Here’s an excerpt from an article that ought to be required reading for anyone who is involved or interested in the proposal to turn Winnipeg’s water and sewer services over to an independent regional water utility. It raises questions that require careful consideration. The complete article is available at http://strikeslip.blogspot.com/2008/11/wrong-regionalization-oneida-county.html
Thanks to Tom Christoffel for pointing this out to me.
Wednesday, November 12, 2008
Wrong Regionalization: The Oneida County Sewer District
[This article was originally published in the October 2008 “Utica Phoenix”:]
Over 40 years ago Oneida County made the first “regionalization” effort in Greater Utica by forming the Oneida County Sewer District to serve 12 area municipalities. The goal was noble: build a system of sanitary sewer interceptors, pumping stations and a treatment plant to clean up water pollution in the Mohawk River, and make it affordable by spreading the cost over all system users by charges attached to water bills. The goal was accomplished, but flaws in the scheme have produced harmful results.

Dilution of representation: One flaw is that sewer district residents ceded control of the system to many disinterested parties, specifically, the county legislators from places untouched by the sewer district.

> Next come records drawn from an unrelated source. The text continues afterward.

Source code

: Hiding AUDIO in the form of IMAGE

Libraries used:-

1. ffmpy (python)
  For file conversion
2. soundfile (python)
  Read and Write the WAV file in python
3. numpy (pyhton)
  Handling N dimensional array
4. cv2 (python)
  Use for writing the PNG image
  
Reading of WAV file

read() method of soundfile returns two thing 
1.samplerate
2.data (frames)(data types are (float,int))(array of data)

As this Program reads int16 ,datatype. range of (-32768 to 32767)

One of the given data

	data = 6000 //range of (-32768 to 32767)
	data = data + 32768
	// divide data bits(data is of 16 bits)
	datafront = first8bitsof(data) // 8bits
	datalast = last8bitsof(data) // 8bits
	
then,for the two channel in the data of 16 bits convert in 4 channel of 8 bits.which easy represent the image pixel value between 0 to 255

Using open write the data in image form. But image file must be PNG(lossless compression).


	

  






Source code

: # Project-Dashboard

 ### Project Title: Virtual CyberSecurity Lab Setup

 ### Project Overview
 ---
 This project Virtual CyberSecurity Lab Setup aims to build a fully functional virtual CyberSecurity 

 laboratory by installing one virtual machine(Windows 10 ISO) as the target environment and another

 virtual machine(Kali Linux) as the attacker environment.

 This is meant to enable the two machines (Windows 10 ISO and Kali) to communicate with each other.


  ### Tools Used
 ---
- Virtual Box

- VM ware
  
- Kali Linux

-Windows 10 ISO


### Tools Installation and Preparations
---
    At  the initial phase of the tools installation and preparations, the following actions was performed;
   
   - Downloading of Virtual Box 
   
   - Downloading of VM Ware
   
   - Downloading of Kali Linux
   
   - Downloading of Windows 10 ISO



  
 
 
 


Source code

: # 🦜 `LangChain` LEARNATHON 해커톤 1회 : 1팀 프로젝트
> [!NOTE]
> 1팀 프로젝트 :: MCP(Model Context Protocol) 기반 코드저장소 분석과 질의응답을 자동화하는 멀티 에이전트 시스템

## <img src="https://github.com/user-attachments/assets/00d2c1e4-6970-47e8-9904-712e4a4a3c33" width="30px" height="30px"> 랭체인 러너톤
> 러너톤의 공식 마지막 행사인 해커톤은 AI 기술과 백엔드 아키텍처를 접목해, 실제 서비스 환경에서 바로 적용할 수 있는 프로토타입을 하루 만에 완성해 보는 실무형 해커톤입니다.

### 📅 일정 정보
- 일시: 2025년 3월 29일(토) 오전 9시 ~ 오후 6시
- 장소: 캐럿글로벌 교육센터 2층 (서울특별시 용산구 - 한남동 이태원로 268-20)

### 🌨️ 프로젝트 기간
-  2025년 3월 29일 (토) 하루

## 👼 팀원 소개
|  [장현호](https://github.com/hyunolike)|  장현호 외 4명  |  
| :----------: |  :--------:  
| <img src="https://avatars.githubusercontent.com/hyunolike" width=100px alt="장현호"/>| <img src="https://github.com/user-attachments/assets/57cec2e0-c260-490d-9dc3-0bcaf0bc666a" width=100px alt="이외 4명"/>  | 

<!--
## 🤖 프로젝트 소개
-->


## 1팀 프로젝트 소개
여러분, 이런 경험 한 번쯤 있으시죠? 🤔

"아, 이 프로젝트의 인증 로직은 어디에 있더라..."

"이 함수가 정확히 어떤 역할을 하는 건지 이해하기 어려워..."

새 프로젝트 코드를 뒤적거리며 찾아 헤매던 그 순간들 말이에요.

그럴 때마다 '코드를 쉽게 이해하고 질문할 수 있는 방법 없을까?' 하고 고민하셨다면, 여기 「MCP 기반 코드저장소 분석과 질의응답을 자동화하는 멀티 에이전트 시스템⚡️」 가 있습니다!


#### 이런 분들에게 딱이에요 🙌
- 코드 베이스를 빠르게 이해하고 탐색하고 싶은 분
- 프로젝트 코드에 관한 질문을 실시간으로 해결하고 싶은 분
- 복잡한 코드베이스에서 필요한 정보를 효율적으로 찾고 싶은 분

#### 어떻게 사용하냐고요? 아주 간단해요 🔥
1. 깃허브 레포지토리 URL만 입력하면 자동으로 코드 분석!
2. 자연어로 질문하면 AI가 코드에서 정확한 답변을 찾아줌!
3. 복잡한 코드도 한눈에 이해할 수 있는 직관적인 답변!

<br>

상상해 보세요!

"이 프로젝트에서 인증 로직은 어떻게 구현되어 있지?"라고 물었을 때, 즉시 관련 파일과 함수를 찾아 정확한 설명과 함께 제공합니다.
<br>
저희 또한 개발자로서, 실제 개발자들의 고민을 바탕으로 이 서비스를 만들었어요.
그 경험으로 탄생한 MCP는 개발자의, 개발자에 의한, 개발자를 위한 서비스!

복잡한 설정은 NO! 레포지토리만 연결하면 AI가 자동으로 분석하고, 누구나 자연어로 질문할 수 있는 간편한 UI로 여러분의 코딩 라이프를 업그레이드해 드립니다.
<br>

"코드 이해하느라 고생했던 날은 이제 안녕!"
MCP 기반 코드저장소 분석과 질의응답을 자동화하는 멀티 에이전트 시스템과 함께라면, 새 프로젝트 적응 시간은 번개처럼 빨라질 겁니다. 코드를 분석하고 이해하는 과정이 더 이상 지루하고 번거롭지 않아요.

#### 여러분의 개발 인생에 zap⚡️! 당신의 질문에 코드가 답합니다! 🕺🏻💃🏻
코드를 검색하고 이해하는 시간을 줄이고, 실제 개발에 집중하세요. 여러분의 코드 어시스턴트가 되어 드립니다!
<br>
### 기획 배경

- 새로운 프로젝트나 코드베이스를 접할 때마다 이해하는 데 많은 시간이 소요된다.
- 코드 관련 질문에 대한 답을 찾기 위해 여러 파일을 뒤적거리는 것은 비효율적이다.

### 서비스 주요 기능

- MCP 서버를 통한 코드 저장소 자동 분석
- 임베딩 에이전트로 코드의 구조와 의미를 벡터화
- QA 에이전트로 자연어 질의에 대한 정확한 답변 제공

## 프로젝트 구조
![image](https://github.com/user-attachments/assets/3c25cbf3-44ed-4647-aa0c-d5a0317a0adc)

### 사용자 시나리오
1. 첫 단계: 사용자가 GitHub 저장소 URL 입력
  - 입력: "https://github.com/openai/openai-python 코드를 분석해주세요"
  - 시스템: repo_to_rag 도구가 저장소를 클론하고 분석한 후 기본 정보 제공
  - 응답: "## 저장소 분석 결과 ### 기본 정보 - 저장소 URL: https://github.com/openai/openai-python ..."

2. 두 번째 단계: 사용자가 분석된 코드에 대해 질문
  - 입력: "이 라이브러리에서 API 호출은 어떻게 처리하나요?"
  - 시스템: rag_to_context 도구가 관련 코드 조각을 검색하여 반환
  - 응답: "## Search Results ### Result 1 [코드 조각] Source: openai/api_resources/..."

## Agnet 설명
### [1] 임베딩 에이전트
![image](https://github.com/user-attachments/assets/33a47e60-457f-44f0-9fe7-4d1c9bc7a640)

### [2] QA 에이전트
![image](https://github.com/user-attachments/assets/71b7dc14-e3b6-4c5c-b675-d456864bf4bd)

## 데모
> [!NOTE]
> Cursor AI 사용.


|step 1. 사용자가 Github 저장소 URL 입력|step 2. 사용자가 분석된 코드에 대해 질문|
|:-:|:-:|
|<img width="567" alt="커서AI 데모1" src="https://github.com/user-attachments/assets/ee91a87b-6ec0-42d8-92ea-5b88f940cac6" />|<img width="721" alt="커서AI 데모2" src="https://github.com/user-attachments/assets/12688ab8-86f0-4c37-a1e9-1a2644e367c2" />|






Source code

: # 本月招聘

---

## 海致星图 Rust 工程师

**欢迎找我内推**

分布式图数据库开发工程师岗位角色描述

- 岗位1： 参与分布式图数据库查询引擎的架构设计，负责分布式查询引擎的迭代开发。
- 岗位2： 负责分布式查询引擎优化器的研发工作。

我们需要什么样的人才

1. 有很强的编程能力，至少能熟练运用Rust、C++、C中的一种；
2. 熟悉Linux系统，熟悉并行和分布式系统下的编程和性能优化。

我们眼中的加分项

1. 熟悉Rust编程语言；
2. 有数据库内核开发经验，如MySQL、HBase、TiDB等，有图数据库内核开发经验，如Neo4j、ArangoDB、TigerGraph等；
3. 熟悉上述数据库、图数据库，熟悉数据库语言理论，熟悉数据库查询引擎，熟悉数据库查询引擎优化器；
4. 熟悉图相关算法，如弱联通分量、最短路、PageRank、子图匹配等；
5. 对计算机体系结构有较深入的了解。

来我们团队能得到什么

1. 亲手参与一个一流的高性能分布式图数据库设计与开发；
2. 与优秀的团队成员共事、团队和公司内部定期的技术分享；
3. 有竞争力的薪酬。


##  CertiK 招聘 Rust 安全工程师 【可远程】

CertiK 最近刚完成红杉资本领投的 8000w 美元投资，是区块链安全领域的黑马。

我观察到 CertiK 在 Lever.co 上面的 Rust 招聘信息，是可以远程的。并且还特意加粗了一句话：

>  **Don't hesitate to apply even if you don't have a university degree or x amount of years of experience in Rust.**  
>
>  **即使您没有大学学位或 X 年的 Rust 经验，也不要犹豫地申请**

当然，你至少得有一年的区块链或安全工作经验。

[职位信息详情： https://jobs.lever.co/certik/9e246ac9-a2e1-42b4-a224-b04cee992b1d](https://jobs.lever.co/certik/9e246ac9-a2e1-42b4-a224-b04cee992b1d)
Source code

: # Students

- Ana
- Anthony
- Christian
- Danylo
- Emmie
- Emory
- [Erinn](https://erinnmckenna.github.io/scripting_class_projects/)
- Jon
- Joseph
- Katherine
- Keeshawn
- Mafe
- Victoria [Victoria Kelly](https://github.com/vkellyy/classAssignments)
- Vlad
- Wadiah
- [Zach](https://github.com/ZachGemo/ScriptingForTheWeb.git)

This meant that decisions would not necessarily be made from the perspective of the customers receiving the service and paying the bills, but rather by many people who would not be held accountable for their actions – people who could use their controlling position to advance other agendas.
Uncoordinated decision-making: Another flaw is that decisions over sewers are made by people with no responsibility for other municipal services, making it unlikely that decision makers will be aware of how their decisions could adversely affect the supply of other services.
Diluted representation and uncoordinated-decision making have contributed to urban sprawl, the county’s violation of water pollution laws, and the people of Utica subsidizing suburban growth.
Utica is geographically small, with most of its land previously developed. In an older age when people gravitated to cities for convenience, as structures aged and fell into disuse, they were replaced with something bigger and better. Utica was no different. With the automobile and improved highways, outlying areas also became convenient to reach. Since it usually is cheaper to build on undeveloped land (“green fields”) than tearing down an old structure and rebuilding, both people and businesses started to migrate to the suburban areas as city structures aged, paying to extend the city’s water and sewer services.
With the advent of the Part County Sewer District and its interceptor lines, far-flung localities were able to tap into the treatment plant located in Utica. These places could never have afforded on their own the level of service that they received. Since the vast bulk of the population lived in Utica, Utica residents paid for most of the cost of this system. In effect, Utica residents were financing suburban growth while encouraging the rotting of their city from within.